Database indexing is a technique used to accelerate the retrieval of data within a database. Think of an index as the table of contents in a book 📖. Without it, the database would have to scan every row to find the needed data, which would be inefficient, especially as data volume grows.
When we create an index on a database column, we’re creating a structure that holds a sorted list of pointers to the rows where each unique value occurs. This makes retrieving rows by specific values (such as a specific user ID or product ID) significantly faster, especially as table size grows.
✨ Database indexing is a powerful technique for boosting query performance and scalability in large-scale systems. However, it requires a thoughtful and strategic approach to balance the costs and benefits.
🔍 By understanding the types of indexes available, their use cases, and the practical implications of index design, system architects and developers can build highly performant applications that scale gracefully under high traffic.
Why Database Indexing Is Essential
- Improves Query Performance: Indexes drastically reduce the time needed for data retrieval, especially on large datasets.
- Supports Query Optimization: Query optimizers in databases rely heavily on indexes to decide the most efficient path for retrieving data.
- Enhances System Scalability: In systems where performance needs to scale with user growth, indexing is crucial for maintaining high query throughput.
- Reduces Disk I/O: Since indexes allow databases to locate data with fewer reads, they decrease the amount of I/O operations, which is beneficial in both performance and cost.
Monitoring and Best Practices for Indexing in Production
Index Monitoring Tools:
- Database-Specific Tools: Most databases (e.g., MySQL’s EXPLAIN, PostgreSQL’s pg_stat_activity) provide tools for examining index usage and query plans.
- Performance Monitoring Tools: Tools like Prometheus, Datadog, and New Relic allow monitoring query performance and identifying slow queries affected by indexing.
- Automated Index Tuning: Cloud databases often have automatic index suggestions based on query patterns, helping optimize without manual intervention.
Types of Database Indexing Techniques
- B-Tree Indexes 🌲
* Ideal:- Range-based queries, ordered retrieval
* Example: - E-commerce product filtering by price
* Performance Impact: - Moderate Storage cost, good for range queries
- Range-based queries, ordered retrieval
- Hash Indexes 🔢
* Ideal:- Exact-match lookups, unique constraints
* Example: - Social media authentication
* Performance Impact: - Fast exact matches, no range support
- Exact-match lookups, unique constraints
- Bitmap Indexes
* Ideal:- Large text searching, natural language queries
* Example: - blog or article search
* Performance Impact: - resource-intensive, but powerful for text search
- Large text searching, natural language queries
- Full-Text Indexes
* Ideal:- Low-cardinality columns, analytic queries with AND/OR
* Example: - Data warehouse analytics (e.g. status filters)

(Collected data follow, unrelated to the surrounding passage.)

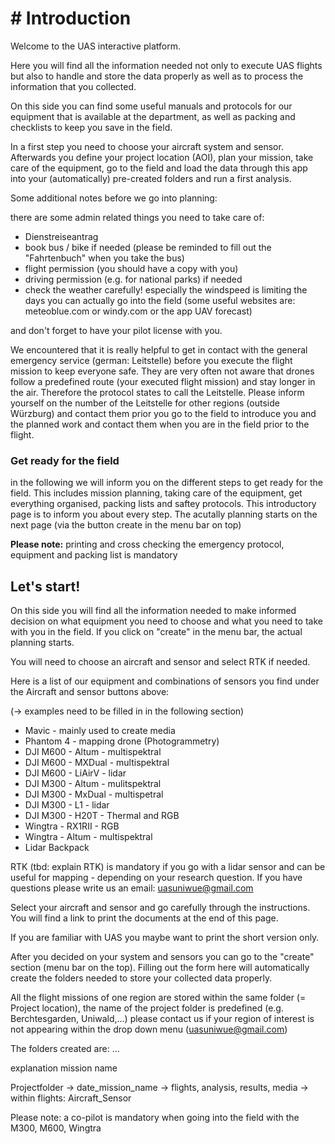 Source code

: # \# Introduction

Welcome to the UAS interactive platform.

Here you will find all the information needed not only to execute UAS flights but also to handle and store the data properly as well as to process the information that you collected.

On this side you can find some useful manuals and protocols for our equipment that is available at the department, as well as packing and checklists to keep you save in the field.

In a first step you need to choose your aircraft system and sensor. Afterwards you define your project location (AOI), plan your mission, take care of the equipment, go to the field and load the data through this app into your (automatically) pre-created folders and run a first analysis.

Some additional notes before we go into planning:

there are some admin related things you need to take care of:

-   Dienstreiseantrag
-   book bus / bike if needed (please be reminded to fill out the "Fahrtenbuch" when you take the bus)
-   flight permission (you should have a copy with you)
-   driving permission (e.g. for national parks) if needed
-   check the weather carefully! especially the windspeed is limiting the days you can actually go into the field (some useful websites are: meteoblue.com or windy.com or the app UAV forecast)

and don't forget to have your pilot license with you.

We encountered that it is really helpful to get in contact with the general emergency service (german: Leitstelle) before you execute the flight mission to keep everyone safe. They are very often not aware that drones follow a predefined route (your executed flight mission) and stay longer in the air. Therefore the protocol states to call the Leitstelle. Please inform yourself on the number of the Leitstelle for other regions (outside Würzburg) and contact them prior you go to the field to introduce you and the planned work and contact them when you are in the field prior to the flight.


### Get ready for the field

in the following we will inform you on the different steps to get ready for the field. This includes mission planning, taking care of the equipment, get everything organised, packing lists and saftey protocols. This introductory page is to inform you about every step. The acutally planning starts on the next page (via the button create in the menu bar on top)

**Please note:** printing and cross checking the emergency protocol, equipment and packing list is mandatory



## **Let's start!**

On this side you will find all the information needed to make informed decision on what equipment you need to choose and what you need to take with you in the field. If you click on "create" in the menu bar, the actual planning starts.

You will need to choose an aircraft and sensor and select RTK if needed.

Here is a list of our equipment and combinations of sensors you find under the Aircraft and sensor buttons above:

(-\> examples need to be filled in in the following section)

-   Mavic - mainly used to create media
-   Phantom 4 - mapping drone (Photogrammetry)
-   DJI M600 - Altum - multispektral
-   DJI M600 - MXDual - multispektral
-   DJI M600 - LiAirV - lidar
-   DJI M300 - Altum - mulitspektral
-   DJI M300 - MxDual - multispetral
-   DJI M300 - L1 - lidar
-   DJI M300 - H20T - Thermal and RGB
-   Wingtra - RX1RII - RGB
-   Wingtra - Altum - multispektral
-   Lidar Backpack

RTK (tbd: explain RTK) is mandatory if you go with a lidar sensor and can be useful for mapping - depending on your research
question. If you have questions please write us an email: [uasuniwue\@gmail.com](mailto:uasuniwue@gmail.com)


Select your aircraft and sensor and go carefully through the instructions. You will find a link to print the documents at the end of this page. 

If you are familiar with UAS you maybe want to print the short version only.

After you decided on your system and sensors you can go to the "create" section (menu bar on the top). Filling out the form here will automatically create the folders needed to store your collected data properly.

All the flight missions of one region are stored within the same folder (= Project location), the name of the project folder is predefined (e.g. Berchtesgarden, Uniwald,...) please contact us if your region of interest is not appearing within the drop down menu (uasuniwue@gmail.com)

The folders created are: ...

explanation mission name


Projectfolder -> date_mission_name -> flights, analysis, results, media -> within flights: Aircraft_Sensor




Please note: a co-pilot is mandatory when going into the field with the M300, M600, Wingtra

* Performance Impact: - Efficient for AND/OR queries, less so for high-frequency updates
- Low-cardinality columns, analytic queries with AND/OR
What are the best practices for Database indexing
📊 Index Only When Necessary: Avoid over-indexing; create indexes based on query needs and frequency to maximize value.

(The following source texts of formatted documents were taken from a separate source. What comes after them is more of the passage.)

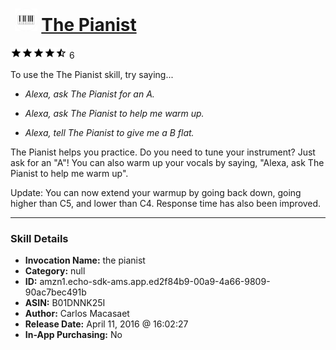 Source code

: # &nbsp;<img src="skill_icon" alt="The Pianist icon" width="36"> [The Pianist](http://alexa.amazon.com/#skills/amzn1.echo-sdk-ams.app.ed2f84b9-00a9-4a66-9809-90ac7bec491b)
![4.6 stars](../../images/ic_star_black_18dp_1x.png)![4.6 stars](../../images/ic_star_black_18dp_1x.png)![4.6 stars](../../images/ic_star_black_18dp_1x.png)![4.6 stars](../../images/ic_star_black_18dp_1x.png)![4.6 stars](../../images/ic_star_half_black_18dp_1x.png) 6

To use the The Pianist skill, try saying...

* *Alexa, ask The Pianist for an A.*

* *Alexa, ask The Pianist to help me warm up.*

* *Alexa, tell The Pianist to give me a B flat.*

The Pianist helps you practice. Do you need to tune your instrument? Just ask for an "A"! You can also warm up your vocals by saying, "Alexa, ask The Pianist to help me warm up".

Update: You can now extend your warmup by going back down, going higher than C5, and lower than C4. Response time has also been improved.

***

### Skill Details

* **Invocation Name:** the pianist
* **Category:** null
* **ID:** amzn1.echo-sdk-ams.app.ed2f84b9-00a9-4a66-9809-90ac7bec491b
* **ASIN:** B01DNNK25I
* **Author:** Carlos Macasaet
* **Release Date:** April 11, 2016 @ 16:02:27
* **In-App Purchasing:** No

🔄 Review Index Performance Regularly: Applications evolve, and so do query patterns. Routinely review and adjust your indexing strategies to align with current access patterns.
⚡ Use Covering Indexes for Common Queries: A covering index can fulfill a query directly, reducing I/O by avoiding main table access and improving response times.
What are B-Tree Indexes
B-Trees are a balanced tree data structure where nodes are arranged in sorted order, allowing for efficient range-based queries. B-Tree (Balanced Tree) indexes are among the most commonly used indexing structures in relational databases. A B-tree organizes data hierarchically, where each node can have multiple children. B-tree indexes are self-balancing, meaning that data is organized in a way that keeps the tree balanced for optimized read and write performance.
- Advantages:
- Excellent for range queries (e.g., finding all users aged between 25 and 30).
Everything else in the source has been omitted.